The standard practice of ADMM in integrating nonnegativity constraints to optimization objective is introducing an auxiliary variable $\tilde{U}, \tilde{W}$ as follows:

\[\min_{U,\tilde{U},W,\tilde{W}}\frac{1}{2}||A-\tilde{U}\tilde{W}^T||^2_F+\delta(U)+\delta(W), \\ s.t. \tilde{U}=U,\tilde{W}=W, \delta{(H)}=0 \text{ if } H\geq 0, +\infty \text{ o.w. }\]

Introducing $\tilde{U}, \tilde{W}$ may seem redundant, but it separates the

(1) unconstrained optimization from the

(2) constraints ($\delta(\cdot)$) applied to $U,W$.

Note that $\tilde{U},U$ and $\tilde{W},W$ differ during optimization but converge to equality at the limit. During optimization, dual variables $\bar{U},\bar{W}$ balance the objectives of (1) and (2).

Following standard ADMM practice, we create an augmented Lagrangian incorporating these constraints:

\[\mathcal{L}(A,U,W,\tilde{U},\tilde{W},\bar{U},\bar{W})=\] \[\frac{1}{2}||A-\tilde{U}\tilde{W}^T||_F^2 + \delta(U)+ \delta(W)\] \[+\bar{U}^T(\tilde{U}-U)+\bar{W}^T(\tilde{W}-W)\] \[+\frac{\rho}{2}(||\tilde{U}-U||_2^2+||\tilde{W}-W||_2^2)\]

We solve this Lagrangian by decomposing it into a sequence of convex problems.

ADMM iterates over the $(U, \tilde{U}, \bar{U}), (W,\tilde{W},\bar{W})$ triplets as follows:

\[U_{t+1} = \arg\min_{U=\tilde{U}} \frac{1}{2}||A-\tilde{U}W^T_t||^2_F+\delta(U)+\frac{\rho}{2}||\tilde{U}-U||_2^2\] \[W_{t+1} = \arg\min_{W=\tilde{W}} \frac{1}{2}||A-U_t\tilde{W}^T||^2_F+\delta(W)+\frac{\rho}{2}||\tilde{W}-W||_2^2\]

Each problem decomposes into three sub-problems solved by ADMM. Their simplicity and efficiency are detailed in Fel et al., Appendix C.2.


Implicit differentiation of NMF block with Jaxopt

Let’s motivate the use of “implicit differentiation” for backpropagating through the NMF block.
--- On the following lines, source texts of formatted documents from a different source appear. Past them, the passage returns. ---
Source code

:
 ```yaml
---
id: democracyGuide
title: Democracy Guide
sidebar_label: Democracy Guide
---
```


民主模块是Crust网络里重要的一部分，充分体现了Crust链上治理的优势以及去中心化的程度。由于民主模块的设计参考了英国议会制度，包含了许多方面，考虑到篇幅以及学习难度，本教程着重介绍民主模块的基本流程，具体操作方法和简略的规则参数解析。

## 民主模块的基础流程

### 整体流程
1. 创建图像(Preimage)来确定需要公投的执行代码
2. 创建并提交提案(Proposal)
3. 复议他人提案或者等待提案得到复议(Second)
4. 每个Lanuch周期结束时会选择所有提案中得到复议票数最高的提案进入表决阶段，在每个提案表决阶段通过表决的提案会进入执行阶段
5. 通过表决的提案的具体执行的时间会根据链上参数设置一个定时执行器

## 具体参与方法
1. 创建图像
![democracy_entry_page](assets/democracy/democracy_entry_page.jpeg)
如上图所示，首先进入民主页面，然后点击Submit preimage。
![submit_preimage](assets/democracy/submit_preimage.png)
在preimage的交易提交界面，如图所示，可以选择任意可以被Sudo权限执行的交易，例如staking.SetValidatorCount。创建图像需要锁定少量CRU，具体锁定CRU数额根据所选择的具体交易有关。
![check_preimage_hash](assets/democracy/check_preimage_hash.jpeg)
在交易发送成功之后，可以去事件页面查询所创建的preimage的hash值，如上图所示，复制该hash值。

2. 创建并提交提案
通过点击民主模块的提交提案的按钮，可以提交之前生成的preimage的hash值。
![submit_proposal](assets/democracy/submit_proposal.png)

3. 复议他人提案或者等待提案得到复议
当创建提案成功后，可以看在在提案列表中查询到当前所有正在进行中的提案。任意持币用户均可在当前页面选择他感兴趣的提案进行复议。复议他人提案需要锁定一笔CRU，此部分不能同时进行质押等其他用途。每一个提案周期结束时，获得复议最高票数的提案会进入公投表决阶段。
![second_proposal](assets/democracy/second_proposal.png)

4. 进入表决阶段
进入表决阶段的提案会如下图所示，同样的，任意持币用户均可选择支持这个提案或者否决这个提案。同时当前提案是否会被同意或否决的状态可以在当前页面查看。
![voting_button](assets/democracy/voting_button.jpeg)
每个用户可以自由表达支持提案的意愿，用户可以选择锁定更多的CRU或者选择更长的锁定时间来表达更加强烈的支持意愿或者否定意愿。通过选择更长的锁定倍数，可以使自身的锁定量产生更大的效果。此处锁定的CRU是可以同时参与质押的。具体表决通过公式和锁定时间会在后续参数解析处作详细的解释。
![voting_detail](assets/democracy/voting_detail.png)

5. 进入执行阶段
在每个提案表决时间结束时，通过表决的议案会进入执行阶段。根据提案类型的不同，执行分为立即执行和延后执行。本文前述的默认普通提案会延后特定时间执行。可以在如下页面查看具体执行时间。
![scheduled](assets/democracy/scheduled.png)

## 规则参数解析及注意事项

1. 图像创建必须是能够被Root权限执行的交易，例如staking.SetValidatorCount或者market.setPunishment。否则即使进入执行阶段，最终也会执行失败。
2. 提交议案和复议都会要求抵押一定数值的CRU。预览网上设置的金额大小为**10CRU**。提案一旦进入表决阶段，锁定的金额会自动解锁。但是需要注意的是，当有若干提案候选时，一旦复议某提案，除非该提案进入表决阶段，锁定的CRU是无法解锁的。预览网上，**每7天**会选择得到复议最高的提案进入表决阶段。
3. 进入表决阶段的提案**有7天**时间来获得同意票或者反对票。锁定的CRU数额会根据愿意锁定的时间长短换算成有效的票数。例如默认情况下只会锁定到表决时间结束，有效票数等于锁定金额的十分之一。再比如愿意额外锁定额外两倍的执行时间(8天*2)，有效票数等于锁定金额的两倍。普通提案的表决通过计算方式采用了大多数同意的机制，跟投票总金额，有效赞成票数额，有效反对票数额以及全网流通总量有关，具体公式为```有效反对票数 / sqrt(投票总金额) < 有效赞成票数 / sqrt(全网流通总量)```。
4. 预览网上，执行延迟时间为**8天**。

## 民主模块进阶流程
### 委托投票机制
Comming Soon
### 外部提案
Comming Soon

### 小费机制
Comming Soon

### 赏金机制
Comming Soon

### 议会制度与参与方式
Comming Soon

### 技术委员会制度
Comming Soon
Our goal is to compute $\frac{\partial{U}}{\partial{X}}, \frac{\partial{W}}{\partial{X}}$.

The chain rule shows we need to compute the Jacobians $\frac{\partial{U}}{\partial{A}}, \frac{\partial{W}}{\partial{A}}$ and feed them into the automatic differentiation computational graph implemented by PyTorch or TensorFlow.

The Jaxopt library provides an efficient, modular way to perform implicit differentiation. It calculates these Jacobians without explicitly forming the entire Jacobian matrix. Instead, it uses VJP and JVP (vector-Jacobian product and Jacobian-vector product) to reduce the problem to solving a linear system.
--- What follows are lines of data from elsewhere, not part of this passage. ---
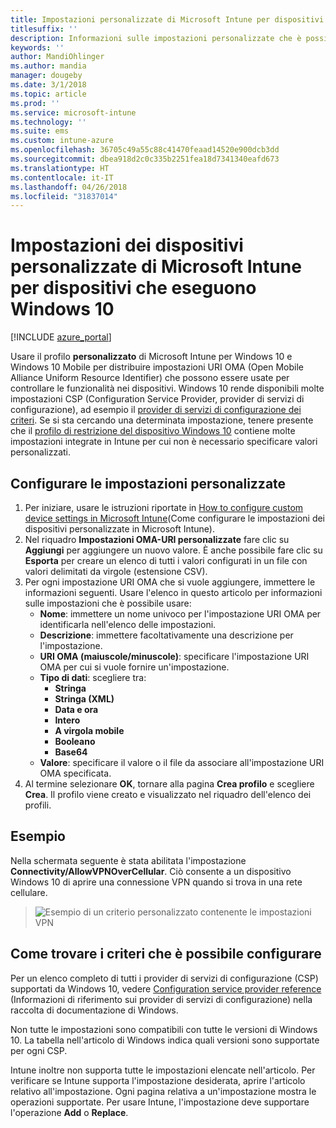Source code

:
 ```yaml
---
title: Impostazioni personalizzate di Microsoft Intune per dispositivi Windows 10
titlesuffix: ''
description: Informazioni sulle impostazioni personalizzate che è possibile usare in un profilo personalizzato di Windows 10.
keywords: ''
author: MandiOhlinger
ms.author: mandia
manager: dougeby
ms.date: 3/1/2018
ms.topic: article
ms.prod: ''
ms.service: microsoft-intune
ms.technology: ''
ms.suite: ems
ms.custom: intune-azure
ms.openlocfilehash: 36705c49a55c88c41470feaad14520e900dcb3dd
ms.sourcegitcommit: dbea918d2c0c335b2251fea18d7341340eafd673
ms.translationtype: HT
ms.contentlocale: it-IT
ms.lasthandoff: 04/26/2018
ms.locfileid: "31837014"
---
```

# <a name="microsoft-intune-custom-device-settings-for-devices-running-windows-10"></a>Impostazioni dei dispositivi personalizzate di Microsoft Intune per dispositivi che eseguono Windows 10

[!INCLUDE [azure_portal](./includes/azure_portal.md)]

 Usare il profilo **personalizzato** di Microsoft Intune per Windows 10 e Windows 10 Mobile per distribuire impostazioni URI OMA (Open Mobile Alliance Uniform Resource Identifier) che possono essere usate per controllare le funzionalità nei dispositivi. Windows 10 rende disponibili molte impostazioni CSP (Configuration Service Provider, provider di servizi di configurazione), ad esempio il [provider di servizi di configurazione dei criteri](https://technet.microsoft.com/itpro/windows/manage/how-it-pros-can-use-configuration-service-providers).
Se si sta cercando una determinata impostazione, tenere presente che il [profilo di restrizione del dispositivo Windows 10](device-restrictions-windows-10.md) contiene molte impostazioni integrate in Intune per cui non è necessario specificare valori personalizzati.

## <a name="configure-custom-settings"></a>Configurare le impostazioni personalizzate

1. Per iniziare, usare le istruzioni riportate in [How to configure custom device settings in Microsoft Intune](custom-settings-configure.md)(Come configurare le impostazioni dei dispositivi personalizzate in Microsoft Intune).
1. Nel riquadro **Impostazioni OMA-URI personalizzate** fare clic su **Aggiungi** per aggiungere un nuovo valore. È anche possibile fare clic su **Esporta** per creare un elenco di tutti i valori configurati in un file con valori delimitati da virgole (estensione CSV).
1. Per ogni impostazione URI OMA che si vuole aggiungere, immettere le informazioni seguenti. Usare l'elenco in questo articolo per informazioni sulle impostazioni che è possibile usare:
    - **Nome**: immettere un nome univoco per l'impostazione URI OMA per identificarla nell'elenco delle impostazioni.
    - **Descrizione**: immettere facoltativamente una descrizione per l'impostazione.
    - **URI OMA (maiuscole/minuscole)**: specificare l'impostazione URI OMA per cui si vuole fornire un'impostazione.
    - **Tipo di dati**: scegliere tra:
        - **Stringa**
        - **Stringa (XML)**
        - **Data e ora**
        - **Intero**
        - **A virgola mobile**
        - **Booleano**
        - **Base64**
    - **Valore**: specificare il valore o il file da associare all'impostazione URI OMA specificata.
1. Al termine selezionare **OK**, tornare alla pagina **Crea profilo** e scegliere **Crea**.
Il profilo viene creato e visualizzato nel riquadro dell'elenco dei profili.

## <a name="example"></a>Esempio
Nella schermata seguente è stata abilitata l'impostazione **Connectivity/AllowVPNOverCellular**. Ciò consente a un dispositivo Windows 10 di aprire una connessione VPN quando si trova in una rete cellulare.

> ![Esempio di un criterio personalizzato contenente le impostazioni VPN](./media/custom-policy-example.png)


## <a name="how-to-find-the-policies-you-can-configure"></a>Come trovare i criteri che è possibile configurare

Per un elenco completo di tutti i provider di servizi di configurazione (CSP) supportati da Windows 10, vedere [Configuration service provider reference](https://msdn.microsoft.com/windows/hardware/commercialize/customize/mdm/configuration-service-provider-reference) (Informazioni di riferimento sui provider di servizi di configurazione) nella raccolta di documentazione di Windows.

Non tutte le impostazioni sono compatibili con tutte le versioni di Windows 10. La tabella nell'articolo di Windows indica quali versioni sono supportate per ogni CSP.

Intune inoltre non supporta tutte le impostazioni elencate nell'articolo. Per verificare se Intune supporta l'impostazione desiderata, aprire l'articolo relativo all'impostazione. Ogni pagina relativa a un'impostazione mostra le operazioni supportate. Per usare Intune, l'impostazione deve supportare l'operazione **Add** o **Replace**.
General principles are omitted here, but Blondel et al. shows that various families of optimality conditions (including stationary conditions, KKT, etc.) reduce to the general principle by choosing an appropriate optimality function $F$.

Specifically, backpropagation through the NMF block stacks the KKT conditions on the NNLS problems to obtain optimality function $F$.
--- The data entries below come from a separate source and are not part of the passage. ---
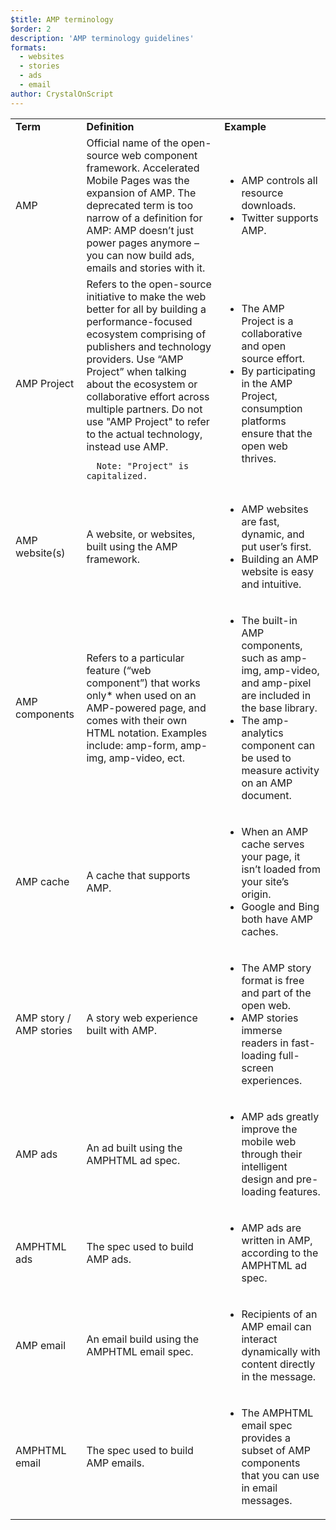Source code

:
 ```yaml
---
$title: AMP terminology 
$order: 2
description: 'AMP terminology guidelines'
formats:
  - websites
  - stories
  - ads
  - email
author: CrystalOnScript
---
```


<table>
  <tr>
   <td><strong>Term</strong>
   </td>
   <td><strong>Definition</strong>
   </td>
   <td><strong>Example </strong>
   </td>
  </tr>
  <tr>
   <td>AMP
   </td>
   <td>Official name of the open-source web component framework. Accelerated Mobile Pages was the expansion of AMP. The deprecated term is too narrow of a definition for AMP: AMP doesn’t just power pages anymore – you can now build ads, emails and stories with it.
   </td>
   <td><ul>
      <li>AMP controls all resource downloads.
      <li>Twitter supports AMP.</li>
      </ul>
   </td>
  </tr>
  <tr>
   <td>AMP Project
   </td>
   <td>Refers to the open-source initiative to make the web better for all by building a performance-focused ecosystem comprising of publishers and technology providers. Use “AMP Project” when talking about the ecosystem or collaborative effort across multiple partners.  Do not use "AMP Project" to refer to the actual technology, instead use AMP. 
   
      Note: "Project" is capitalized.
   </td>
   <td><ul>
      <li>The AMP Project is a collaborative and open source effort.
      <li>By participating in the AMP Project, consumption platforms ensure that the open web thrives.</li></ul>
   </td>
  </tr>
  <tr>
   <td>AMP website(s)
   </td>
   <td>A website, or websites, built using the AMP framework. 
   </td>
   <td><ul>
      <li>AMP websites are fast, dynamic, and put user’s first.
      <li>Building an AMP website is easy and intuitive. </li></ul>
   </td>
  </tr>
  <tr>
   <td>AMP components
   </td>
   <td>Refers to a particular feature (“web component”) that works only* when used on an AMP-powered page, and comes with their own HTML notation. Examples include: amp-form, amp-img, amp-video, ect.
   </td>
   <td><ul>
      <li>The built-in AMP components, such as amp-img, amp-video, and amp-pixel are included in the base library.
      <li>The amp-analytics component can be used to measure activity on an AMP document.</li></ul>
   </td>
  </tr>
  <tr>
   <td>AMP cache
   </td>
   <td>A cache that supports AMP. 
   </td>
   <td><ul>
      <li>When an AMP cache serves your page, it isn’t loaded from your site’s origin. 
      <li>Google and Bing both have AMP caches. </li></ul>
   </td>
  </tr>
  <tr>
   <td>AMP story / AMP stories 
   </td>
   <td>A story web experience built with AMP. 
   </td>
   <td><ul>
      <li>The AMP story format is free and part of the open web.
      <li>AMP stories immerse readers in fast-loading full-screen experiences.  </li></ul>
   </td>
  </tr>
  <tr>
   <td>AMP ads
   </td>
   <td>An ad built using the AMPHTML ad spec. 
   </td>
   <td><ul>
      <li>AMP ads greatly improve the mobile web through their intelligent design and pre-loading features.</li></ul>
   </td>
  </tr>
  <tr>
   <td>AMPHTML ads
   </td>
   <td>The spec used to build AMP ads. 
   </td>
   <td><ul>
      <li>AMP ads are written in AMP, according to the AMPHTML ad spec. </li></ul>
   </td>
  </tr>
  <tr>
   <td>AMP email
   </td>
   <td>An email build using the AMPHTML email spec.
   </td>
   <td><ul>
      <li>Recipients of an AMP email can interact dynamically with content directly in the message. </li></ul>
   </td>
  </tr>
  <tr>
   <td>AMPHTML email
   </td>
   <td>The spec used to build AMP emails. 
   </td>
   <td><ul>
      <li>The AMPHTML email spec provides a subset of AMP components that you can use in email messages. </li></ul>
   </td>
  </tr>
</table>

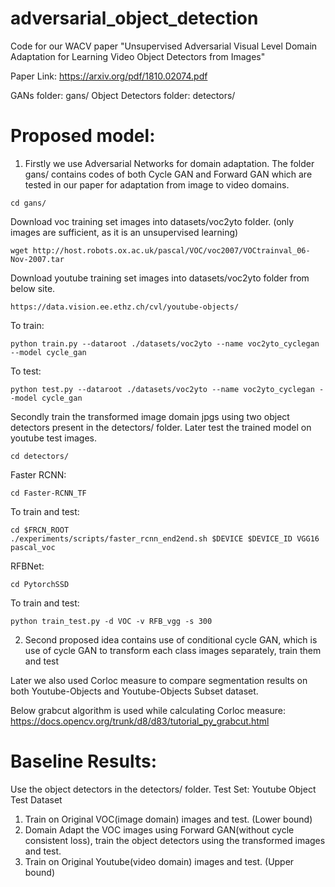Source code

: # adversarial_object_detection
Code for our WACV paper "Unsupervised Adversarial Visual Level Domain Adaptation for Learning Video Object Detectors from Images"

Paper Link: https://arxiv.org/pdf/1810.02074.pdf


GANs folder: gans/
Object Detectors folder: detectors/


# Proposed model:

1)	Firstly we use Adversarial Networks for domain adaptation. The folder gans/ contains codes of both Cycle GAN and Forward GAN which are tested in our paper for adaptation from image to video domains.


```
cd gans/
```

Download voc training set images into datasets/voc2yto folder. (only images are sufficient, as it is an unsupervised learning) 
```
wget http://host.robots.ox.ac.uk/pascal/VOC/voc2007/VOCtrainval_06-Nov-2007.tar
```

Download youtube training set images into datasets/voc2yto folder from below site.
```
https://data.vision.ee.ethz.ch/cvl/youtube-objects/
```

To train:
```
python train.py --dataroot ./datasets/voc2yto --name voc2yto_cyclegan --model cycle_gan 
```

To test:
```
python test.py --dataroot ./datasets/voc2yto --name voc2yto_cyclegan --model cycle_gan
```

Secondly train the transformed image domain jpgs using two object detectors present in the detectors/ folder. Later test the trained model on youtube test images.

```
cd detectors/
```

Faster RCNN:
```
cd Faster-RCNN_TF
```

To train and test:
```
cd $FRCN_ROOT
./experiments/scripts/faster_rcnn_end2end.sh $DEVICE $DEVICE_ID VGG16 pascal_voc
```

RFBNet:
```
cd PytorchSSD
```

To train and test:
```
python train_test.py -d VOC -v RFB_vgg -s 300
```


2) 	Second proposed idea contains use of conditional cycle GAN, which is use of cycle GAN to transform each class images separately, train them and test


Later we also used Corloc measure to compare segmentation results on both Youtube-Objects and Youtube-Objects Subset dataset.

Below grabcut algorithm is used while calculating Corloc measure: https://docs.opencv.org/trunk/d8/d83/tutorial_py_grabcut.html


# Baseline Results:
Use the object detectors in the detectors/ folder.
Test Set: Youtube Object Test Dataset

1) Train on Original VOC(image domain) images and test. (Lower bound)
2) Domain Adapt the VOC images using Forward GAN(without cycle consistent loss), train the object detectors using the transformed images and test.
3) Train on Original Youtube(video domain) images and test. (Upper bound)
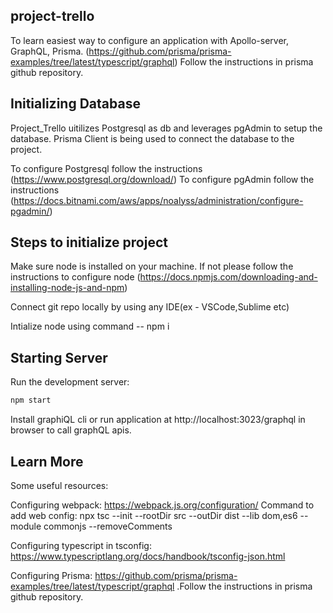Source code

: ## project-trello

To learn easiest way to configure an application with Apollo-server, GraphQL, Prisma.
(https://github.com/prisma/prisma-examples/tree/latest/typescript/graphql) Follow the instructions in prisma github repository.


## Initializing Database

Project_Trello uitilizes Postgresql as db and leverages pgAdmin to setup the database. Prisma Client is being used 
to connect the database to the project.

To configure Postgresql follow the instructions (https://www.postgresql.org/download/)
To configure pgAdmin follow the instructions (https://docs.bitnami.com/aws/apps/noalyss/administration/configure-pgadmin/)

## Steps to initialize project

Make sure node is installed on your machine. If not please follow the instructions to configure node (https://docs.npmjs.com/downloading-and-installing-node-js-and-npm)

Connect git repo locally by using any IDE(ex - VSCode,Sublime etc)

Intialize node using command -- npm i

## Starting Server

Run the development server:

```bash
npm start
```

Install graphiQL cli or run application at http://localhost:3023/graphql in browser to call graphQL apis.

## Learn More

Some useful resources:

Configuring webpack: https://webpack.js.org/configuration/
Command to add web config:
npx tsc --init --rootDir src --outDir dist --lib dom,es6 --module commonjs --removeComments

Configuring typescript in tsconfig: https://www.typescriptlang.org/docs/handbook/tsconfig-json.html

Configuring Prisma: https://github.com/prisma/prisma-examples/tree/latest/typescript/graphql .Follow the instructions in prisma github repository.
For the NMF block, we can perform two-stage backpropagation following these steps:

(1) Construct optimality function $F((U,W,\bar{U},\bar{W}),A)=((UW^T-A)W-\bar{U}, (WU^T-A^T)U-\bar{W},\bar{U}\odot U, \bar{W}\odot W)$.
(2) Jaxopt computes $\frac{\partial(U,W,\bar{U},\bar{W})}{\partial A}= -(\partial_1{F})^{-1}\partial_2F$.
(2’) Here, $(\partial_1F)^{-1}$ is not explicitly computed. Instead, $(\partial_1F) \frac{\partial(U,W,\bar{U},\bar{W})}{\partial A}= -\partial_2F$ is solved by conjugate gradient using JVP $v \mapsto(\partial_1F)v$.
(3) Use the chain rule to compute $\frac{\partial U}{\partial X}=\frac{\partial A}{\partial X}\frac{\partial U}{\partial A}$.